Alexandra “Zan” Delaine Hailey

Broken Spilling—Spilling Broken

Sassafras yellow coffee mug—
fallen from hammerspace shatters
against cemented sidewalk,
beneath an unlit light post, dressed
in thirteen feet of blacked iron—turns

 

questioning heads. If a tree falls
to the forest floor and no one
is there, does it make a sound?
If kilned clay crashes

 

and no one is around, was it dropped
at all? If nanos displaced vibrations,
would heads even turn?
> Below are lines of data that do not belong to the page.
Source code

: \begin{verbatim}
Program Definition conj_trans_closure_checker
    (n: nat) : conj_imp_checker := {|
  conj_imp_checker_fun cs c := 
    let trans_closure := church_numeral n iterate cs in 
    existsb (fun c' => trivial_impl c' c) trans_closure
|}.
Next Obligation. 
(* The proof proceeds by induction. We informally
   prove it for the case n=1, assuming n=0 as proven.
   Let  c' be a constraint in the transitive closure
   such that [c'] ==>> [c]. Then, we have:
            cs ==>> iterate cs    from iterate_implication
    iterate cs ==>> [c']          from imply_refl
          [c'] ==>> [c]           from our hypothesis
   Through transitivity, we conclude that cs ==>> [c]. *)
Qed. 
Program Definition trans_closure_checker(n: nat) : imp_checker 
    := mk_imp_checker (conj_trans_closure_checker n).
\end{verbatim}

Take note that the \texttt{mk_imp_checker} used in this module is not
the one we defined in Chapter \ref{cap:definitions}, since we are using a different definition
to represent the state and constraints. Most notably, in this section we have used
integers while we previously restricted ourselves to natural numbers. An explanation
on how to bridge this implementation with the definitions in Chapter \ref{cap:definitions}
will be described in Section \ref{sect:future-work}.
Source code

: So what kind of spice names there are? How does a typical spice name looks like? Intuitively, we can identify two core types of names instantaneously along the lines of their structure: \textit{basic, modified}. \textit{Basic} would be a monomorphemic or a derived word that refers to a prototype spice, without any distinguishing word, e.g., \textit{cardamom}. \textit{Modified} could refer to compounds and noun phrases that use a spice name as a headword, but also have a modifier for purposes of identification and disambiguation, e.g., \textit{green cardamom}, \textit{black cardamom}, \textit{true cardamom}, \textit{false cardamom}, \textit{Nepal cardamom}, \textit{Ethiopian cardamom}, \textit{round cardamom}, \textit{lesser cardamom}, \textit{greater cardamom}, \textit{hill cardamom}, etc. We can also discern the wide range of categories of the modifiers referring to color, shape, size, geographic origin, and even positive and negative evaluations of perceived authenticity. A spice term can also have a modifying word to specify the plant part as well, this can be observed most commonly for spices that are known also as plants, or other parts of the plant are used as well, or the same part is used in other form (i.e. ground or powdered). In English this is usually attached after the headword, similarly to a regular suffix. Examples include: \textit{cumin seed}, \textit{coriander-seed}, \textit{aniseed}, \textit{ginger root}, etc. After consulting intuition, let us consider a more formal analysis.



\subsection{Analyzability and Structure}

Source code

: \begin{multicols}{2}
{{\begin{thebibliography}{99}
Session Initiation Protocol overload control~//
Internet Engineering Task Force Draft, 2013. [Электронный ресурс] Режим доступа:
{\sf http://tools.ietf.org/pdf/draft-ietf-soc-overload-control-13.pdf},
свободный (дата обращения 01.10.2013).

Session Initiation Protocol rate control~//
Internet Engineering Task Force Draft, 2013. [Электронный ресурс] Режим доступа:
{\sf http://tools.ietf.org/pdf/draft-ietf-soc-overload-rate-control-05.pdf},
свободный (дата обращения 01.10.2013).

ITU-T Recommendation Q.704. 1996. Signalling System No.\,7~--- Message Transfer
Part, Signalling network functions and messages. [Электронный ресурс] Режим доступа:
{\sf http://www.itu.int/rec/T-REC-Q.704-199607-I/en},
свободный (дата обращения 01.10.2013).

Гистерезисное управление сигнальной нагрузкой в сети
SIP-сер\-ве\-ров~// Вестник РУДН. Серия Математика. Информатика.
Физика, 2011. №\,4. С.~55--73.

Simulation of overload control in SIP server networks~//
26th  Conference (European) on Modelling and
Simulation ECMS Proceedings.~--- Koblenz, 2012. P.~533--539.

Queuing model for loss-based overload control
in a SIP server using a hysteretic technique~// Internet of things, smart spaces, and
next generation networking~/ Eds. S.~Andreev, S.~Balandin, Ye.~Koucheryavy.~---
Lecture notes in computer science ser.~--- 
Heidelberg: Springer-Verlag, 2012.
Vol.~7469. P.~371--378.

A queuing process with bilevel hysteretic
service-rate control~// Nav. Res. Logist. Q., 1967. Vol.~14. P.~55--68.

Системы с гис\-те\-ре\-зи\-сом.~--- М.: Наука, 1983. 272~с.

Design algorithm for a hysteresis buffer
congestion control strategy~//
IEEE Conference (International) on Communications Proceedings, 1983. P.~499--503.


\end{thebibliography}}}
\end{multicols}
Technology
is destroyed at the source only
to find backups lingering—corporate

classifieds—behind unspoken doors,
as founders hourglass exponents above

never speaking familiar tongues,
even to the neck leading to a fiction

 

unknown. But when incurables record

cured—deadly cells commit the deadliest
sin, inhibiting APCs, CD97s, WT1s—unbalanced
chemicals settle equilibriums, remaining
steady, technologically satisfied

epigenetics transcend, research
conclusive becomes the id: uncracked,
rescoping the eye reformed. Looking
back, maybe a hand lost grip all along.


Alexandra “Zan” Delaine Hailey (1992-2018) served as the inaugural poet laureate in Prince William County, 2014-2016. Her writing appeared in The Northern Virginia Review, A Wreath of Golden Laurels: An Anthology of Poetry by 100 Poets Laureate, Written in Arlington, The Poetry Society of Virginia Centennial Anthology, New Departures: Write By The Rails Anthology, and Virginia Commonwealth University’s Focused Inquiry Textbook. Her chapbook, Intrastate Lines, was published by Finishing Line Press.